### What you need to do
All lines with the word "setPos" must be pulled from the entries below.

*** Data shown ***

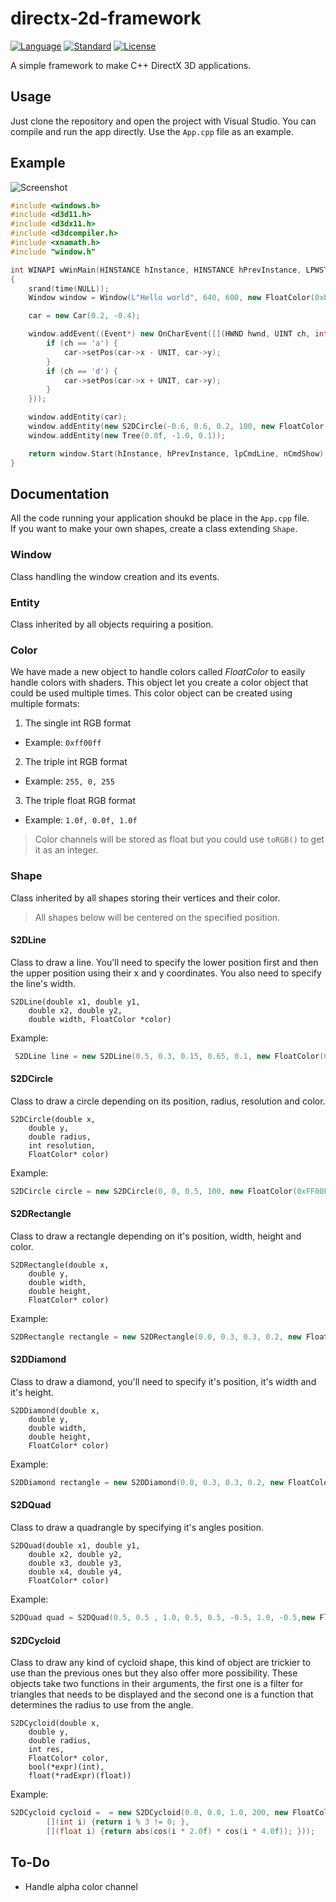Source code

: ﻿# directx-2d-framework

[![Language](https://img.shields.io/badge/language-C++-blue.svg)](https://isocpp.org/)
[![Standard](https://img.shields.io/badge/C%2B%2B-11-blue.svg)](https://en.wikipedia.org/wiki/C%2B%2B#Standardization)
[![License](https://img.shields.io/badge/license-MIT-blue.svg)](https://opensource.org/licenses/MIT)

A simple framework to make C++ DirectX 3D applications. 

## Usage

Just clone the repository and open the project with Visual Studio. You can compile and run the app directly. Use the `App.cpp` file as an example.

## Example

![Screenshot](https://raw.githubusercontent.com/thdoteo/cpp-directx-boilerplate/master/docs/example.gif)  

```cpp
#include <windows.h>
#include <d3d11.h>
#include <d3dx11.h>
#include <d3dcompiler.h>
#include <xnamath.h>
#include "window.h"

int WINAPI wWinMain(HINSTANCE hInstance, HINSTANCE hPrevInstance, LPWSTR lpCmdLine, int nCmdShow)
{
	srand(time(NULL));
	Window window = Window(L"Hello world", 640, 600, new FloatColor(0xb5d1ff));

	car = new Car(0.2, -0.4);

	window.addEvent((Event*) new OnCharEvent([](HWND hwnd, UINT ch, int cRepeat) {
		if (ch == 'a') {
			car->setPos(car->x - UNIT, car->y);
		}
		if (ch == 'd') {
			car->setPos(car->x + UNIT, car->y);
		}
	}));

	window.addEntity(car);
	window.addEntity(new S2DCircle(-0.6, 0.6, 0.2, 100, new FloatColor(0xffe7b4)));
	window.addEntity(new Tree(0.0f, -1.0, 0.1));

	return window.Start(hInstance, hPrevInstance, lpCmdLine, nCmdShow);
}
```

## Documentation

All the code running your application shoukd be place in the `App.cpp` file.  
If you want to make your own shapes, create a class extending `Shape`.

### Window
Class handling the window creation and its events.

### Entity
Class inherited by all objects requiring a position.

### Color
We have made a new object to handle colors called *FloatColor* to easily handle colors with shaders. This object let you create a color object that could be used multiple times.
This color object can be created using multiple formats:
1. The single int RGB format
  * Example: `0xff00ff`
2. The triple int RGB format
  * Example: `255, 0, 255`
3. The triple float RGB format
  * Example: `1.0f, 0.0f, 1.0f`
> Color channels will be stored as float but you could use `toRGB()` to get it as an integer.

### Shape
Class inherited by all shapes storing their vertices and their color.

> All shapes below will be centered on the specified position.

#### S2DLine
Class to draw a line. You'll need to specify the lower position first and then the upper position using their x and y coordinates. You also need to specify the line's width.
```
S2DLine(double x1, double y1,
	double x2, double y2,
	double width, FloatColor *color)
```
Example:
```cpp
 S2DLine line = new S2DLine(0.5, 0.3, 0.15, 0.65, 0.1, new FloatColor(0xfcc602));
```

#### S2DCircle
Class to draw a circle depending on its position, radius, resolution and color.
```
S2DCircle(double x,
	double y,
	double radius,
	int resolution,
	FloatColor* color)
```
Example:
```cpp
S2DCircle circle = new S2DCircle(0, 0, 0.5, 100, new FloatColor(0xFF00FF));
```

#### S2DRectangle
Class to draw a rectangle depending on it's position, width, height and color.
```
S2DRectangle(double x,
	double y,
	double width,
	double height,
	FloatColor* color)
```
Example:
```cpp
S2DRectangle rectangle = new S2DRectangle(0.0, 0.3, 0.3, 0.2, new FloatColor(0x8c8c8c));
```
#### S2DDiamond
Class to draw a diamond, you'll need to specify it's position, it's width and it's height.
```
S2DDiamond(double x,
	double y,
	double width,
	double height,
	FloatColor* color)
```
Example:
```cpp
S2DDiamond rectangle = new S2DDiamond(0.0, 0.3, 0.3, 0.2, new FloatColor(0x2c5c2c));
```
#### S2DQuad
Class to draw a quadrangle by specifying it's angles position.
```
S2DQuad(double x1, double y1,
	double x2, double y2,
	double x3, double y3,
	double x4, double y4,
	FloatColor* color)
```
Example:
```cpp
S2DQuad quad = S2DQuad(0.5, 0.5 , 1.0, 0.5, 0.5, -0.5, 1.0, -0.5,new FloatColor(0x8c8c8c));
```
#### S2DCycloid
Class to draw any kind of cycloid shape, this kind of object are trickier to use than the previous ones but they also offer more possibility. These objects take two functions in their arguments, the first one is a filter for triangles that needs to be displayed and the second one is a function that determines the radius to use from the angle.
```
S2DCycloid(double x,
	double y,
	double radius,
	int res,
	FloatColor* color,
	bool(*expr)(int),
	float(*radExpr)(float))
```
Example:
```cpp
S2DCycloid cycloid =  = new S2DCycloid(0.0, 0.0, 1.0, 200, new FloatColor(0x48f442),
		[](int i) {return i % 3 != 0; },
		[](float i) {return abs(cos(i * 2.0f) * cos(i * 4.0f)); }));
```

## To-Do

- Handle alpha color channel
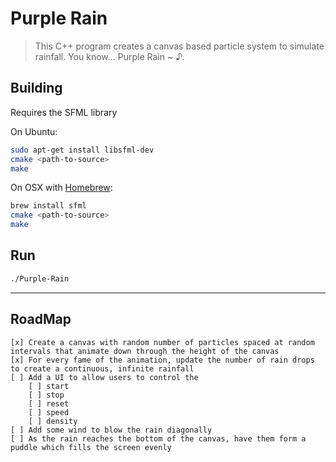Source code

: # Purple Rain

>This C++ program creates  a canvas based particle system to simulate rainfall.
>You know... Purple Rain ~ ♪.


## Building

Requires the SFML library

On Ubuntu:

```sh
sudo apt-get install libsfml-dev
cmake <path-to-source>
make
```

On OSX with [Homebrew](https://brew.sh/):
```sh
brew install sfml
cmake <path-to-source>
make
```

## Run
```sh
./Purple-Rain
```

---
## RoadMap
	[x] Create a canvas with random number of particles spaced at random intervals that animate down through the height of the canvas
	[x] For every fame of the animation, update the number of rain drops to create a continuous, infinite rainfall
	[ ] Add a UI to allow users to control the
		[ ] start
		[ ] stop
		[ ] reset
		[ ] speed
		[ ] density
    [ ] Add some wind to blow the rain diagonally
    [ ] As the rain reaches the bottom of the canvas, have them form a puddle which fills the screen evenly
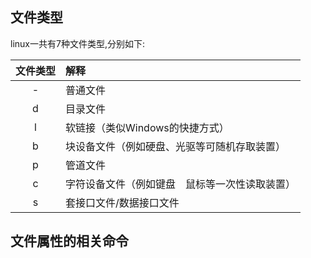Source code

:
 ```toc
```
## 文件类型
linux一共有7种文件类型,分别如下:

| 文件类型 |            解释           |
| :--: | :--------------------- |
|   -  |           普通文件          |
|   d  |           目录文件          |
|   l  |   软链接（类似Windows的快捷方式）   |
|   b  |  块设备文件（例如硬盘、光驱等可随机存取装置） |
|   p  |           管道文件          |
|   c  | 字符设备文件（例如键盘　鼠标等一次性读取装置） |
|   s  |       套接口文件/数据接口文件      |


## 文件属性的相关命令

*** End of Data shown ***

### Your solution
			car->setPos(car->x - UNIT, car->y);
			car->setPos(car->x + UNIT, car->y);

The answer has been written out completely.